The slugfest goes into day 12 with no signs of capitulation and a reasonable understanding that Iran is going to fight on, notwithstanding ominous escalation in coming days. Lies and propaganda spin through the media daily like orbital satellites shot into the darkness of empty space.

Official mortality figures

Iran: 1,255 killed and over 12,000 injured, according to Deputy Health Minister Ali Jafarian in statements.

Israel: 13-16 killed (mostly civilians from Iranian missile/drone strikes), with hundreds to ~2,339 injured, according to the Israeli Health Ministry as of March 10.

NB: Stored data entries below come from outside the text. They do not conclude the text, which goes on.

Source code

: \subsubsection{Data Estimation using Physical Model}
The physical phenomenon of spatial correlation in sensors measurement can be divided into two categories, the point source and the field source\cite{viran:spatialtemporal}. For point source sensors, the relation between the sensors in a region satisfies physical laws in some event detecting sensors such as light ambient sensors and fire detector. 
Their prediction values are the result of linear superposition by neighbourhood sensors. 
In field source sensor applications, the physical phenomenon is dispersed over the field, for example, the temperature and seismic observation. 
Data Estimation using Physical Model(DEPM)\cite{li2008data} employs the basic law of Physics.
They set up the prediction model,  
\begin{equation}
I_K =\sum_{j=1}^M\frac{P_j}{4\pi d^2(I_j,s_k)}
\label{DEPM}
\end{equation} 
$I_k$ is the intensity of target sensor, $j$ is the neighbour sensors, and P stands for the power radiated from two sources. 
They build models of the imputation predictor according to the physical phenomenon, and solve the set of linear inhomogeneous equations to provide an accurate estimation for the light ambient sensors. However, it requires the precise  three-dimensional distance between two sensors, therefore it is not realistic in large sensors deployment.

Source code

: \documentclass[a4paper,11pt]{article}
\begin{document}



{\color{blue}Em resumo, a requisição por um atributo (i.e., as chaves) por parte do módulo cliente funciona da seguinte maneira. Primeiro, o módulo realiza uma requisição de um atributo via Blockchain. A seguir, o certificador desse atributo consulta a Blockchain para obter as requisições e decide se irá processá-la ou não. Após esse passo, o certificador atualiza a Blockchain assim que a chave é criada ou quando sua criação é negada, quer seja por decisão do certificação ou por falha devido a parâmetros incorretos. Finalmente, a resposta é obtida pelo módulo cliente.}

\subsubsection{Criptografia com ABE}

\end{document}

Official U.S. military data: 7-9 service members killed (all military personnel, no civilians reported in combat zones).

the Strait

Limited traffic is moving through the Strait of Hormuz. Hundreds of vessels are anchored in clusters on both sides. Maritime data shows only 2 vessels not linked to Iran or Russia made the “chicken run” since Friday (a few more over the weekend were Iran- or Russia-linked). A Greek Suezmax carrying a million barrels of Saudi crude went through yesterday bound for India.

The G7 proposal to release oil as a group is still undecided. French Finance Minister Roland Lescure (as the G7 presidency holder) explicitly said the group was “not there yet” on releasing stockpiles. That means “no” in French. Since the US SPR has seen significant activity in the last 4 years both in and out, we know if or when President Trump orders a release, oil takes about 2 weeks to get to the market and the max rate is about 4.5 to 5 million bpd.

From that point, location swaps can deliver oil in floating storage in a few days or, depending on the arbs (which Doomberg wrote about today in his latest piece, 90% of the Law), immediately locally for a price.

in the markets

WTI crude futures traded a record 4 billion barrels yesterday, 3,927,051 contracts to be precise. The entire CME energy complex (all energy products) traded 8.3 million contracts (Grok). I could write an entire thesis about this single volume event but I won’t do it this morning. Maybe tonight. Suffice it to say, along with the 8-sigma event I described in the evening wrap last night, echange data is measurable and it has dramatic implications for prices.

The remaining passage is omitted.